The man knelt there in stunned silence, considering those simple words.  He had never seen his wife in that light before and it changed him.    After a time, he got to his feet and returned to his home.  From that day forward, he never said another word in anger to his wife… or about his wife.  Instead, he treated her as if she were a beloved child of God entrusted to his care.    At first, she reacted with suspicion and doubt, but slowly, as time went by, she began to trust him again.  One day, she asked him what had brought about the change in him and he told her the story of his nocturnal visit to the church.  His story changed her as well, and she began to treat him as if he were a beloved child of God entrust to her care.  Slowly, they rebuilt their relationship and today that marriage is still intact.  

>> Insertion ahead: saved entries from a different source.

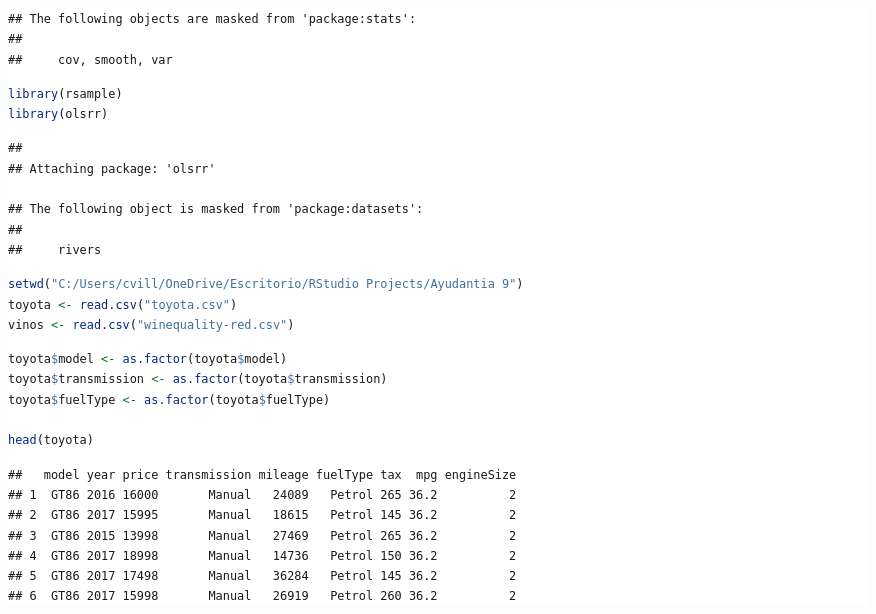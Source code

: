     ## The following objects are masked from 'package:stats':
    ## 
    ##     cov, smooth, var

``` r
library(rsample)
library(olsrr)
```

    ## 
    ## Attaching package: 'olsrr'

    ## The following object is masked from 'package:datasets':
    ## 
    ##     rivers

``` r
setwd("C:/Users/cvill/OneDrive/Escritorio/RStudio Projects/Ayudantia 9")
toyota <- read.csv("toyota.csv")
vinos <- read.csv("winequality-red.csv")
```

``` r
toyota$model <- as.factor(toyota$model)
toyota$transmission <- as.factor(toyota$transmission)
toyota$fuelType <- as.factor(toyota$fuelType)

head(toyota)
```

    ##   model year price transmission mileage fuelType tax  mpg engineSize
    ## 1  GT86 2016 16000       Manual   24089   Petrol 265 36.2          2
    ## 2  GT86 2017 15995       Manual   18615   Petrol 145 36.2          2
    ## 3  GT86 2015 13998       Manual   27469   Petrol 265 36.2          2
    ## 4  GT86 2017 18998       Manual   14736   Petrol 150 36.2          2
    ## 5  GT86 2017 17498       Manual   36284   Petrol 145 36.2          2
    ## 6  GT86 2017 15998       Manual   26919   Petrol 260 36.2          2
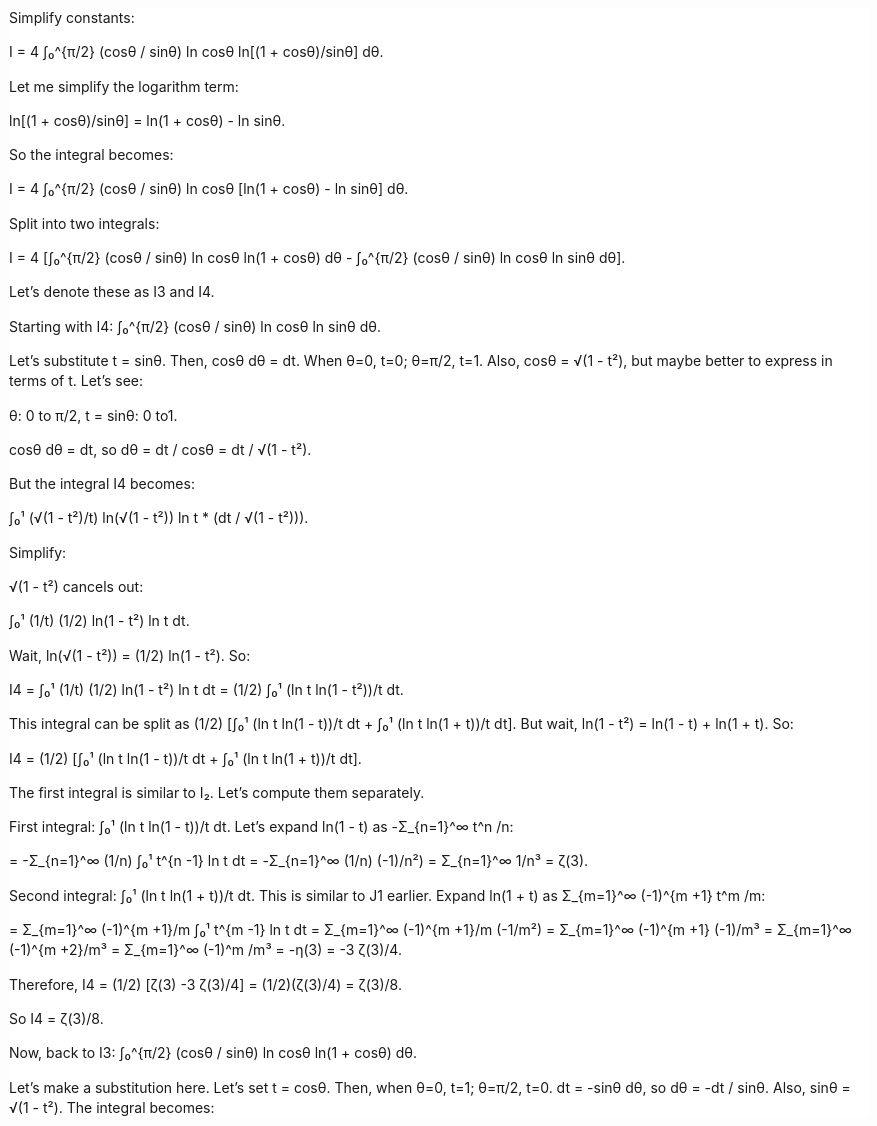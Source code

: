 Simplify constants:

I = 4 ∫₀^{π/2} (cosθ / sinθ) ln cosθ ln[(1 + cosθ)/sinθ] dθ.

Let me simplify the logarithm term:

ln[(1 + cosθ)/sinθ] = ln(1 + cosθ) - ln sinθ.

So the integral becomes:

I = 4 ∫₀^{π/2} (cosθ / sinθ) ln cosθ [ln(1 + cosθ) - ln sinθ] dθ.

Split into two integrals:

I = 4 [∫₀^{π/2} (cosθ / sinθ) ln cosθ ln(1 + cosθ) dθ - ∫₀^{π/2} (cosθ / sinθ) ln cosθ ln sinθ dθ].

Let’s denote these as I3 and I4.

Starting with I4: ∫₀^{π/2} (cosθ / sinθ) ln cosθ ln sinθ dθ.

Let’s substitute t = sinθ. Then, cosθ dθ = dt. When θ=0, t=0; θ=π/2, t=1. Also, cosθ = √(1 - t²), but maybe better to express in terms of t. Let’s see:

θ: 0 to π/2, t = sinθ: 0 to1.

cosθ dθ = dt, so dθ = dt / cosθ = dt / √(1 - t²).

But the integral I4 becomes:

∫₀¹ (√(1 - t²)/t) ln(√(1 - t²)) ln t * (dt / √(1 - t²))).

Simplify:

√(1 - t²) cancels out:

∫₀¹ (1/t) (1/2) ln(1 - t²) ln t dt.

Wait, ln(√(1 - t²)) = (1/2) ln(1 - t²). So:

I4 = ∫₀¹ (1/t) (1/2) ln(1 - t²) ln t dt = (1/2) ∫₀¹ (ln t ln(1 - t²))/t dt.

This integral can be split as (1/2) [∫₀¹ (ln t ln(1 - t))/t dt + ∫₀¹ (ln t ln(1 + t))/t dt]. But wait, ln(1 - t²) = ln(1 - t) + ln(1 + t). So:

I4 = (1/2) [∫₀¹ (ln t ln(1 - t))/t dt + ∫₀¹ (ln t ln(1 + t))/t dt].

The first integral is similar to I₂. Let’s compute them separately.

First integral: ∫₀¹ (ln t ln(1 - t))/t dt. Let’s expand ln(1 - t) as -Σ_{n=1}^∞ t^n /n:

= -Σ_{n=1}^∞ (1/n) ∫₀¹ t^{n -1} ln t dt = -Σ_{n=1}^∞ (1/n) (-1)/n²) = Σ_{n=1}^∞ 1/n³ = ζ(3).

Second integral: ∫₀¹ (ln t ln(1 + t))/t dt. This is similar to J1 earlier. Expand ln(1 + t) as Σ_{m=1}^∞ (-1)^{m +1} t^m /m:

= Σ_{m=1}^∞ (-1)^{m +1}/m ∫₀¹ t^{m -1} ln t dt = Σ_{m=1}^∞ (-1)^{m +1}/m (-1/m²) = Σ_{m=1}^∞ (-1)^{m +1} (-1)/m³ = Σ_{m=1}^∞ (-1)^{m +2}/m³ = Σ_{m=1}^∞ (-1)^m /m³ = -η(3) = -3 ζ(3)/4.

Therefore, I4 = (1/2) [ζ(3) -3 ζ(3)/4] = (1/2)(ζ(3)/4) = ζ(3)/8.

So I4 = ζ(3)/8.

Now, back to I3: ∫₀^{π/2} (cosθ / sinθ) ln cosθ ln(1 + cosθ) dθ.

Let’s make a substitution here. Let’s set t = cosθ. Then, when θ=0, t=1; θ=π/2, t=0. dt = -sinθ dθ, so dθ = -dt / sinθ. Also, sinθ = √(1 - t²). The integral becomes:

Little words are powerful tools.  The right word, spoken at the right time, by the right person can teach… strengthen… correct… encourage… and build up the body of Christ.    The opposite is also true… that the wrong word, spoken at the wrong time, by the wrong person has tremendous destructive potential… and can cause immeasurable damage.  The writer of James challenges us to examine how we use our tongue.  Do we use our tongues to build up and encourage the people of God… the beloved children of God… or do we use our tongues to tear down and destroy others?    Praising God… lifting our voices in worship and adoration of our Creator… is the most sublime use of our tongues.  It is… according to catechism….the chief end of man.  Yet we alone, of all creatures that God created, are the only ones who can use the tongue to curse as well as to bless.  How can we call ourselves Christian when the same tongue that blesses the Lord is the one that curses those who are made in the image of God?    Is it possible, James asks, for fresh water and brackish water to come from the same spring?  What kind of a spring are you?    What kind of a spring do you want to be?    With God’s help, you can tame that tongue… and be a spring that flows with living water that builds up the body of Christ.  Amen.